While all of this might be fun and interesting for some readers (myself included), there are plenty of others who aren’t exactly fond of this sort of thing – and I can’t really blame them. After all, how can anyone call lifting directly from history and just altering names of places and people and shuffling a few events around “worldbuilding”? Shouldn’t an author make more of an effort than that to actually build a world? That’s precisely what George R. R. Martin did when he created Westeros, after all: he lifted some events and even a few of his characters from the Wars of the Roses and the Hundred Years’ War, but no one can actually say that anything about A Song of Ice and Fire is a carbon copy of those particular slices of history – readers have to have the right kind of background reading (and maybe squint a little) to see the parallels right away.
There’s another problem with the kind of worldbuilding Kay does for this novel: clichés.

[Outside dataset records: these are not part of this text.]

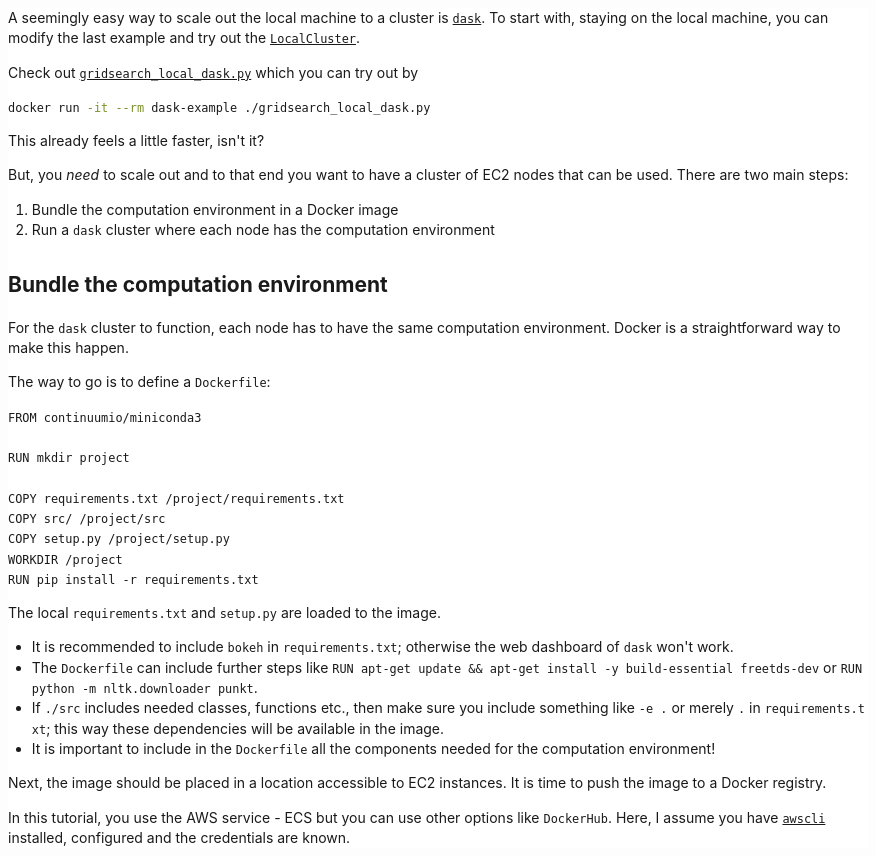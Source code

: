 A seemingly easy way to scale out the local machine to a cluster is [`dask`](http://dask.pydata.org/en/latest/).
To start with, staying on the local machine, you can modify the last example and try out the [`LocalCluster`](https://distributed.readthedocs.io/en/latest/local-cluster.html).

Check out [`gridsearch_local_dask.py`](https://github.com/rebuy-de/ds-dask_cluster_example/blob/master/gridsearch_local_dask.py) which you can try out by

```bash
docker run -it --rm dask-example ./gridsearch_local_dask.py
```

This already feels a little faster, isn't it?

But, you *need* to scale out and to that end you want to have a cluster of EC2 nodes that can be used.
There are two main steps:

1. Bundle the computation environment in a Docker image
2. Run a `dask` cluster where each node has the computation environment

## Bundle the computation environment

For the `dask` cluster to function, each node has to have the same computation environment. Docker is a straightforward way to make this happen.

The way to go is to define a `Dockerfile`:

```docker
FROM continuumio/miniconda3

RUN mkdir project

COPY requirements.txt /project/requirements.txt
COPY src/ /project/src
COPY setup.py /project/setup.py
WORKDIR /project
RUN pip install -r requirements.txt
```

The local `requirements.txt` and `setup.py` are loaded to the image.

- It is recommended to include `bokeh` in `requirements.txt`; otherwise the web dashboard of `dask` won't work.
- The `Dockerfile` can include further steps like `RUN apt-get update && apt-get install -y build-essential freetds-dev` or `RUN python -m nltk.downloader punkt`.
- If `./src` includes needed classes, functions etc., then make sure you include something like `-e .` or merely `.` in `requirements.txt`; this way these dependencies will be available in the image.
- It is important to include in the `Dockerfile` all the components needed for the computation environment!

Next, the image should be placed in a location accessible to EC2 instances. It is time to push the image to a Docker registry.

In this tutorial, you use the AWS service - ECS but you can use other options like `DockerHub`. Here, I assume you have [`awscli`](https://aws.amazon.com/cli/) installed, configured and the credentials are known.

When writing straightforward historical fiction, most authors are generally very careful to avoid as many clichés as possible because they’re aware that their audience is going to call them out for it. Clichés tend to mean that the author has been less than rigorous with their research, and the primary audience of historical fiction generally doesn’t like authors who aren’t careful with their research. Unfortunately, since Kay isn’t exactly writing historical fiction, there are quite a few clichés that have slipped into Children of Earth and Sky since there is no need to hold to the stricter research standards of historical fiction. They’re mostly not too bothersome, but some readers might find themselves getting twitchy when they hit the ones in this novel.
So: given those problems, does Children of Earth and Sky have any redeeming factors? As a matter of fact, it does – and it is the redeeming factor of many of Kay’s other books: the quality of the writing. Kay has a wonderful way with words and imagery, with a language that borders on the poetic in the best possible way, and as a result it’s really easy to coast on the beauty of that language when everything else about the novel might not be quite as good as it should be. For instance, the characters of Children aren’t all that complex or subtle, but it’s easy to forgive them their lack of complexity because the narration makes them interesting. The plot also has some issues with pacing, especially in the first third, but again it’s easy to get carried away by the beauty of the language until things really start to pick up pace towards the middle.
Overall, Children of Earth and Sky is an enjoyable read – at least for people who are already fans of Guy Gavriel Kay’s work: the same people who are inclined to forgive his style of worldbuilding, characterization and plot pacing in favor of his wonderful language. Newbies might have a harder time understanding just what the hype is all about, and would probably be better off reading Lions of Al-Rassan (which is, admittedly, the stronger work) before picking up this four-star read.